A variation on the Loudmouth is when they sit next to you and want to engage you in conversation for the duration of the journey. Or rather, they want to talk AT you for the duration. I once had a guy on a transatlantic flight who wanted to show me videos of the bottling machinery he’d just installed in a factory somewhere. I’m sure it was fascinating… just not to me.
The Nervous Flyer
The one who gasps at every shudder of the airframe, knuckles turning white on the armrest. Or, if you’re really unlucky, clutching your fingers. I’ve even had people holding hands across the aisle and praying loudly. And that was during take-off, never mind mid-air turbulence…
The Fidgets
This includes the window-seat passenger with the weak bladder, the one who put their bag in the overhead bin directly above your seat and wants something out of it every five minutes, and the one sitting behind you who can’t get out of their seat without heaving themselves up by clinging to your headrest every time. And the seat-kickers, of course. I recall being on a Boeing 777 flight that had touchscreens in the headrests. The person behind me was playing some kind of digital game for the entire flight that involved constantly tapping at the screen.
These days, of course, we can add to our list:
The Cougher
The Cougher refuses to wear a mask, on the grounds that it’s all over now anyway. He – or She, for that matter – constantly coughs all over his/her hands, and does not appear to own a handkerchief. The Cougher then proceeds to finger his way through all the reading material in the seat pocket, so that you can almost see the trail of germs left behind.
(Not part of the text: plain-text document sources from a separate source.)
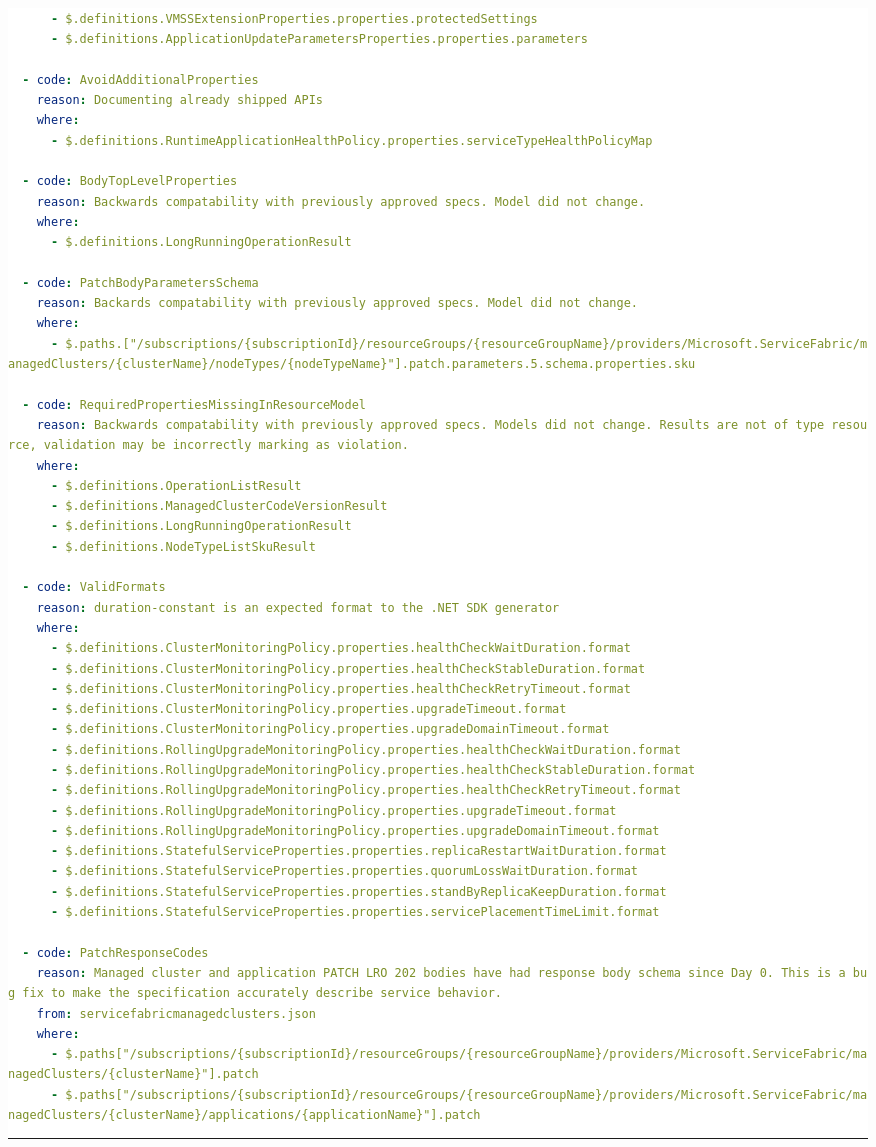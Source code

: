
 ``` yaml
      - $.definitions.VMSSExtensionProperties.properties.protectedSettings
      - $.definitions.ApplicationUpdateParametersProperties.properties.parameters

  - code: AvoidAdditionalProperties
    reason: Documenting already shipped APIs
    where:
      - $.definitions.RuntimeApplicationHealthPolicy.properties.serviceTypeHealthPolicyMap
      
  - code: BodyTopLevelProperties
    reason: Backwards compatability with previously approved specs. Model did not change.
    where:
      - $.definitions.LongRunningOperationResult
  
  - code: PatchBodyParametersSchema
    reason: Backards compatability with previously approved specs. Model did not change.
    where:
      - $.paths.["/subscriptions/{subscriptionId}/resourceGroups/{resourceGroupName}/providers/Microsoft.ServiceFabric/managedClusters/{clusterName}/nodeTypes/{nodeTypeName}"].patch.parameters.5.schema.properties.sku
  
  - code: RequiredPropertiesMissingInResourceModel
    reason: Backwards compatability with previously approved specs. Models did not change. Results are not of type resource, validation may be incorrectly marking as violation.
    where:
      - $.definitions.OperationListResult
      - $.definitions.ManagedClusterCodeVersionResult
      - $.definitions.LongRunningOperationResult
      - $.definitions.NodeTypeListSkuResult
  
  - code: ValidFormats
    reason: duration-constant is an expected format to the .NET SDK generator
    where:
      - $.definitions.ClusterMonitoringPolicy.properties.healthCheckWaitDuration.format
      - $.definitions.ClusterMonitoringPolicy.properties.healthCheckStableDuration.format
      - $.definitions.ClusterMonitoringPolicy.properties.healthCheckRetryTimeout.format
      - $.definitions.ClusterMonitoringPolicy.properties.upgradeTimeout.format
      - $.definitions.ClusterMonitoringPolicy.properties.upgradeDomainTimeout.format
      - $.definitions.RollingUpgradeMonitoringPolicy.properties.healthCheckWaitDuration.format
      - $.definitions.RollingUpgradeMonitoringPolicy.properties.healthCheckStableDuration.format
      - $.definitions.RollingUpgradeMonitoringPolicy.properties.healthCheckRetryTimeout.format
      - $.definitions.RollingUpgradeMonitoringPolicy.properties.upgradeTimeout.format
      - $.definitions.RollingUpgradeMonitoringPolicy.properties.upgradeDomainTimeout.format
      - $.definitions.StatefulServiceProperties.properties.replicaRestartWaitDuration.format
      - $.definitions.StatefulServiceProperties.properties.quorumLossWaitDuration.format
      - $.definitions.StatefulServiceProperties.properties.standByReplicaKeepDuration.format
      - $.definitions.StatefulServiceProperties.properties.servicePlacementTimeLimit.format
  
  - code: PatchResponseCodes
    reason: Managed cluster and application PATCH LRO 202 bodies have had response body schema since Day 0. This is a bug fix to make the specification accurately describe service behavior.
    from: servicefabricmanagedclusters.json
    where:
      - $.paths["/subscriptions/{subscriptionId}/resourceGroups/{resourceGroupName}/providers/Microsoft.ServiceFabric/managedClusters/{clusterName}"].patch
      - $.paths["/subscriptions/{subscriptionId}/resourceGroups/{resourceGroupName}/providers/Microsoft.ServiceFabric/managedClusters/{clusterName}/applications/{applicationName}"].patch
```

---
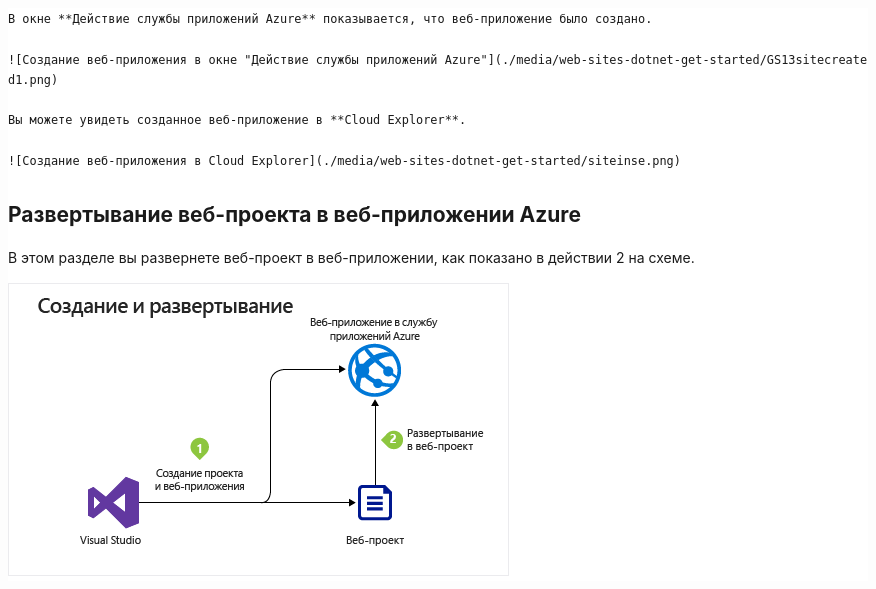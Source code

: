 	В окне **Действие службы приложений Azure** показывается, что веб-приложение было создано.

	![Создание веб-приложения в окне "Действие службы приложений Azure"](./media/web-sites-dotnet-get-started/GS13sitecreated1.png)

	Вы можете увидеть созданное веб-приложение в **Cloud Explorer**.

	![Создание веб-приложения в Cloud Explorer](./media/web-sites-dotnet-get-started/siteinse.png)

## Развертывание веб-проекта в веб-приложении Azure

В этом разделе вы развернете веб-проект в веб-приложении, как показано в действии 2 на схеме.

![Схема создания и развертывания в Visual Studio](./media/web-sites-dotnet-get-started/Create_App.png)
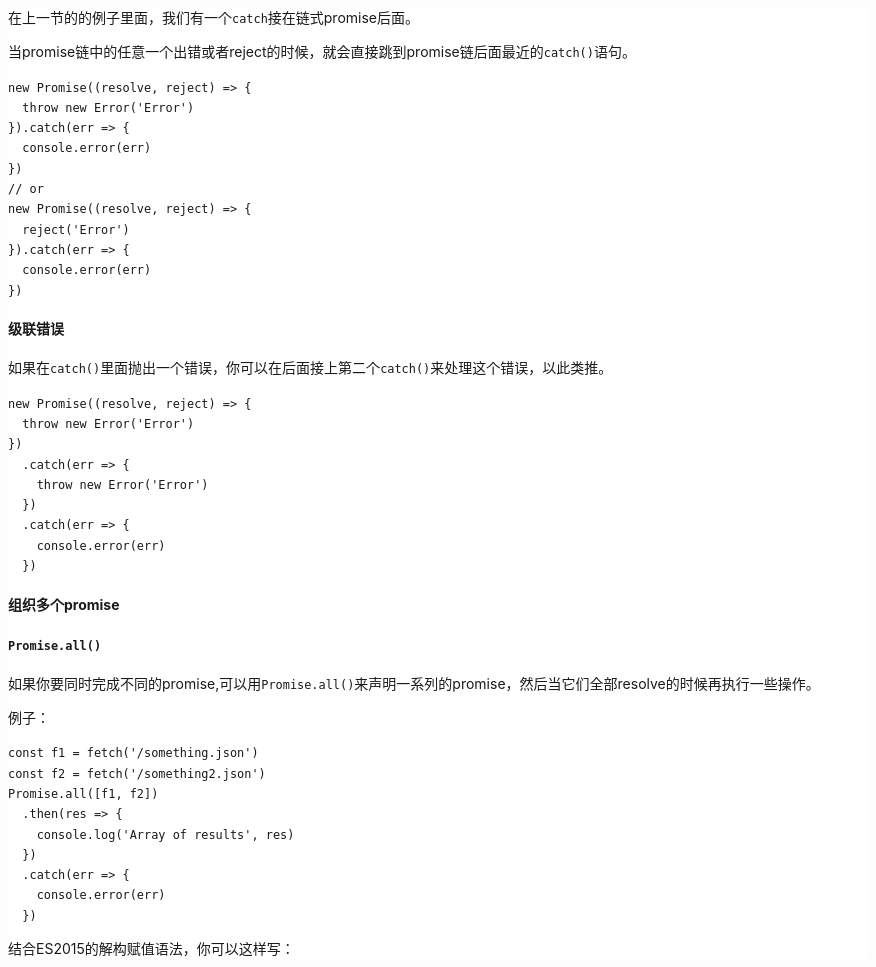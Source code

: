 在上一节的的例子里面，我们有一个`catch`接在链式promise后面。

当promise链中的任意一个出错或者reject的时候，就会直接跳到promise链后面最近的`catch()`语句。

```
new Promise((resolve, reject) => {
  throw new Error('Error')
}).catch(err => {
  console.error(err)
})
// or
new Promise((resolve, reject) => {
  reject('Error')
}).catch(err => {
  console.error(err)
})
```

#### 级联错误

如果在`catch()`里面抛出一个错误，你可以在后面接上第二个`catch()`来处理这个错误，以此类推。

```
new Promise((resolve, reject) => {
  throw new Error('Error')
})
  .catch(err => {
    throw new Error('Error')
  })
  .catch(err => {
    console.error(err)
  })
```

#### 组织多个promise

#### `Promise.all()`

如果你要同时完成不同的promise,可以用`Promise.all()`来声明一系列的promise，然后当它们全部resolve的时候再执行一些操作。

例子：

```
const f1 = fetch('/something.json')
const f2 = fetch('/something2.json')
Promise.all([f1, f2])
  .then(res => {
    console.log('Array of results', res)
  })
  .catch(err => {
    console.error(err)
  })
```

结合ES2015的解构赋值语法，你可以这样写：


  ['a' + '_' + 'b']: 'z'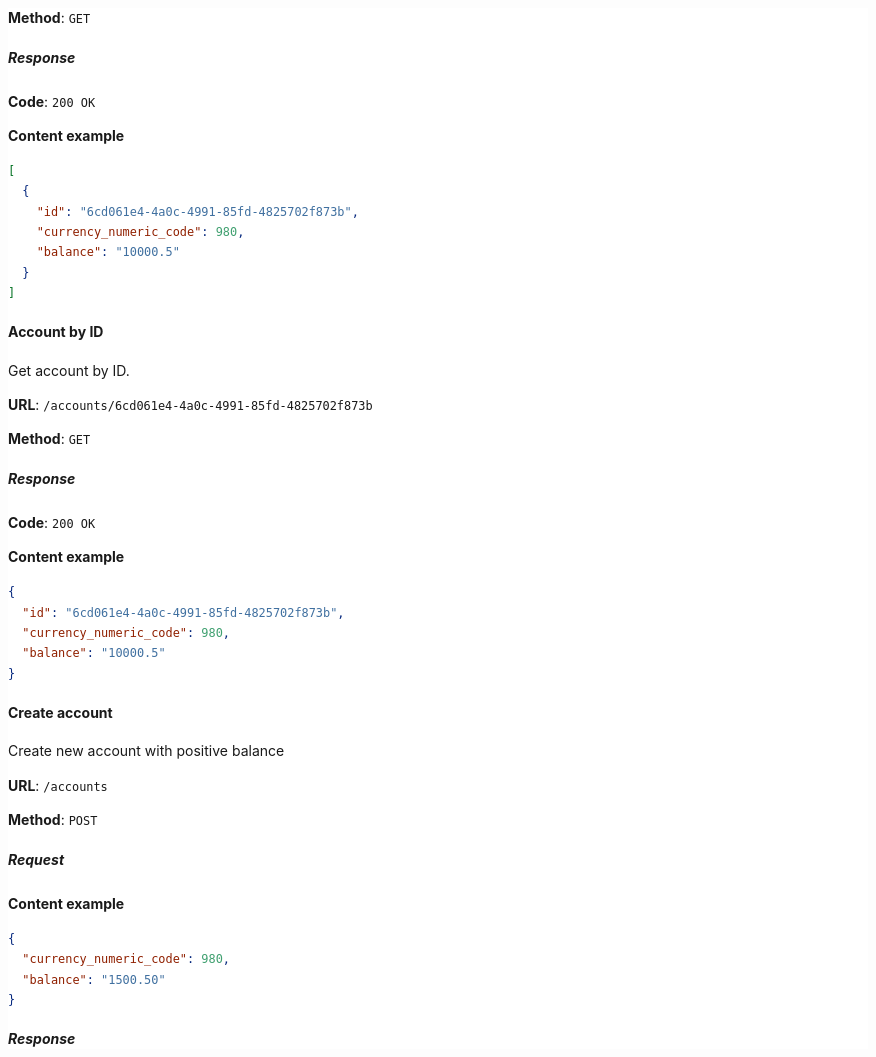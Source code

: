 **Method**: `GET`

##### Response

**Code**: `200 OK`

**Content example**

```json
[
  {
    "id": "6cd061e4-4a0c-4991-85fd-4825702f873b",
    "currency_numeric_code": 980,
    "balance": "10000.5"
  }
]
```

#### Account by ID

Get account by ID.

**URL**: `/accounts/6cd061e4-4a0c-4991-85fd-4825702f873b`

**Method**: `GET`

##### Response

**Code**: `200 OK`

**Content example**

```json
{
  "id": "6cd061e4-4a0c-4991-85fd-4825702f873b",
  "currency_numeric_code": 980,
  "balance": "10000.5"
}
```

#### Create account

Create new account with positive balance

**URL**: `/accounts`

**Method**: `POST`

##### Request

**Content example**

```json
{
  "currency_numeric_code": 980,
  "balance": "1500.50"
}
```

##### Response
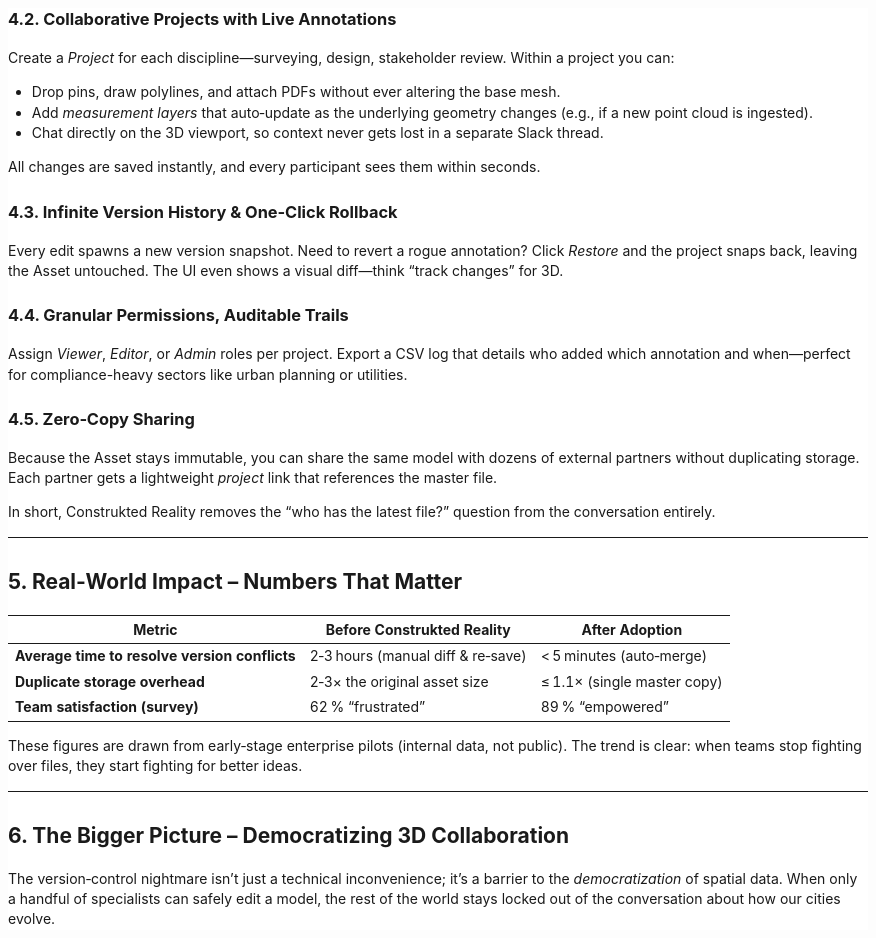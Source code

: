 ### 4.2. **Collaborative Projects with Live Annotations**  

Create a *Project* for each discipline—surveying, design, stakeholder review. Within a project you can:

- Drop pins, draw polylines, and attach PDFs without ever altering the base mesh.  
- Add *measurement layers* that auto‑update as the underlying geometry changes (e.g., if a new point cloud is ingested).  
- Chat directly on the 3D viewport, so context never gets lost in a separate Slack thread.

All changes are saved instantly, and every participant sees them within seconds.

### 4.3. **Infinite Version History & One‑Click Rollback**  

Every edit spawns a new version snapshot. Need to revert a rogue annotation? Click *Restore* and the project snaps back, leaving the Asset untouched. The UI even shows a visual diff—think “track changes” for 3D.

### 4.4. **Granular Permissions, Auditable Trails**  

Assign *Viewer*, *Editor*, or *Admin* roles per project. Export a CSV log that details who added which annotation and when—perfect for compliance-heavy sectors like urban planning or utilities.

### 4.5. **Zero‑Copy Sharing**  

Because the Asset stays immutable, you can share the same model with dozens of external partners without duplicating storage. Each partner gets a lightweight *project* link that references the master file.  

In short, Construkted Reality removes the “who has the latest file?” question from the conversation entirely.  

---

## 5. Real‑World Impact – Numbers That Matter  

| Metric | Before Construkted Reality | After Adoption |
|---|---|---|
| **Average time to resolve version conflicts** | 2‑3 hours (manual diff & re‑save) | < 5 minutes (auto‑merge) |
| **Duplicate storage overhead** | 2‑3× the original asset size | ≤ 1.1× (single master copy) |
| **Team satisfaction (survey)** | 62 % “frustrated” | 89 % “empowered” |

These figures are drawn from early‑stage enterprise pilots (internal data, not public). The trend is clear: when teams stop fighting over files, they start fighting for better ideas.

---

## 6. The Bigger Picture – Democratizing 3D Collaboration  

The version‑control nightmare isn’t just a technical inconvenience; it’s a barrier to the *democratization* of spatial data. When only a handful of specialists can safely edit a model, the rest of the world stays locked out of the conversation about how our cities evolve.  
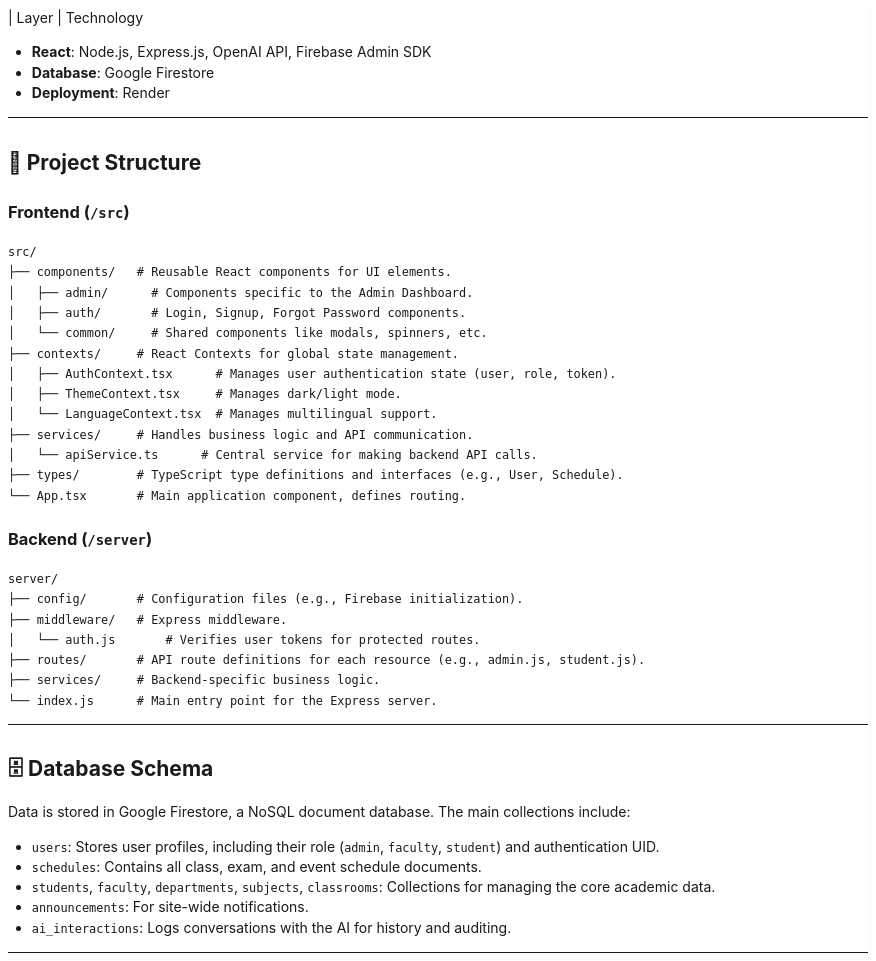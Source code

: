 | Layer      | Technology
- **React**: Node.js, Express.js, OpenAI API, Firebase Admin SDK
- **Database**: Google Firestore
- **Deployment**: Render

---

## 📂 Project Structure

### Frontend (`/src`)

```
src/
├── components/   # Reusable React components for UI elements.
│   ├── admin/      # Components specific to the Admin Dashboard.
│   ├── auth/       # Login, Signup, Forgot Password components.
│   └── common/     # Shared components like modals, spinners, etc.
├── contexts/     # React Contexts for global state management.
│   ├── AuthContext.tsx      # Manages user authentication state (user, role, token).
│   ├── ThemeContext.tsx     # Manages dark/light mode.
│   └── LanguageContext.tsx  # Manages multilingual support.
├── services/     # Handles business logic and API communication.
│   └── apiService.ts      # Central service for making backend API calls.
├── types/        # TypeScript type definitions and interfaces (e.g., User, Schedule).
└── App.tsx       # Main application component, defines routing.
```

### Backend (`/server`)

```
server/
├── config/       # Configuration files (e.g., Firebase initialization).
├── middleware/   # Express middleware.
│   └── auth.js       # Verifies user tokens for protected routes.
├── routes/       # API route definitions for each resource (e.g., admin.js, student.js).
├── services/     # Backend-specific business logic.
└── index.js      # Main entry point for the Express server.
```

---

## 🗄️ Database Schema

Data is stored in Google Firestore, a NoSQL document database. The main collections include:

-   `users`: Stores user profiles, including their role (`admin`, `faculty`, `student`) and authentication UID.
-   `schedules`: Contains all class, exam, and event schedule documents.
-   `students`, `faculty`, `departments`, `subjects`, `classrooms`: Collections for managing the core academic data.
-   `announcements`: For site-wide notifications.
-   `ai_interactions`: Logs conversations with the AI for history and auditing.

---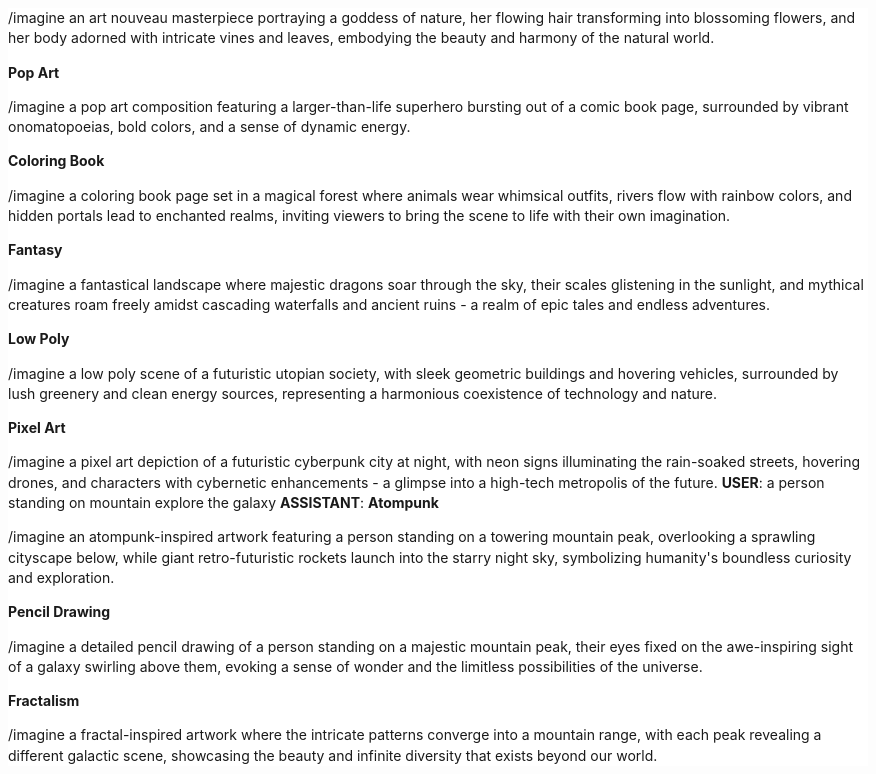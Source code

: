 /imagine an art nouveau masterpiece portraying a goddess of nature, her flowing hair transforming into blossoming flowers, and her body adorned with intricate vines and leaves, embodying the beauty and harmony of the natural world.



**Pop Art**  

/imagine a pop art composition featuring a larger-than-life superhero bursting out of a comic book page, surrounded by vibrant onomatopoeias, bold colors, and a sense of dynamic energy.



**Coloring Book**  

/imagine a coloring book page set in a magical forest where animals wear whimsical outfits, rivers flow with rainbow colors, and hidden portals lead to enchanted realms, inviting viewers to bring the scene to life with their own imagination.



**Fantasy**  

/imagine a fantastical landscape where majestic dragons soar through the sky, their scales glistening in the sunlight, and mythical creatures roam freely amidst cascading waterfalls and ancient ruins - a realm of epic tales and endless adventures.



**Low Poly**  

/imagine a low poly scene of a futuristic utopian society, with sleek geometric buildings and hovering vehicles, surrounded by lush greenery and clean energy sources, representing a harmonious coexistence of technology and nature.



**Pixel Art**  

/imagine a pixel art depiction of a futuristic cyberpunk city at night, with neon signs illuminating the rain-soaked streets, hovering drones, and characters with cybernetic enhancements - a glimpse into a high-tech metropolis of the future.
**USER**: a person standing on mountain explore the galaxy
**ASSISTANT**: **Atompunk**  

/imagine an atompunk-inspired artwork featuring a person standing on a towering mountain peak, overlooking a sprawling cityscape below, while giant retro-futuristic rockets launch into the starry night sky, symbolizing humanity's boundless curiosity and exploration.



**Pencil Drawing**  

/imagine a detailed pencil drawing of a person standing on a majestic mountain peak, their eyes fixed on the awe-inspiring sight of a galaxy swirling above them, evoking a sense of wonder and the limitless possibilities of the universe.



**Fractalism**  

/imagine a fractal-inspired artwork where the intricate patterns converge into a mountain range, with each peak revealing a different galactic scene, showcasing the beauty and infinite diversity that exists beyond our world.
And as I discovered on my recent return flight, the crew of that particular airline is given just eight minutes to clean up between turfing out one lot of passengers and the next lot beginning to board. I’m guessing those safety cards they tell you to take out and study do not get much of a wipe down…
I’m sure there are plenty of others I’ve missed, but what’s your idea of the fellow passenger from hell?
This week’s Word of the Week is talion, from the Latin talio, and meaning retaliation. The principle that the punishment should be the equivalent or identical to the crime – so, the death penalty for murder. The imposition of that punishment. Hence the Latin lex talionis meaning an eye for an eye.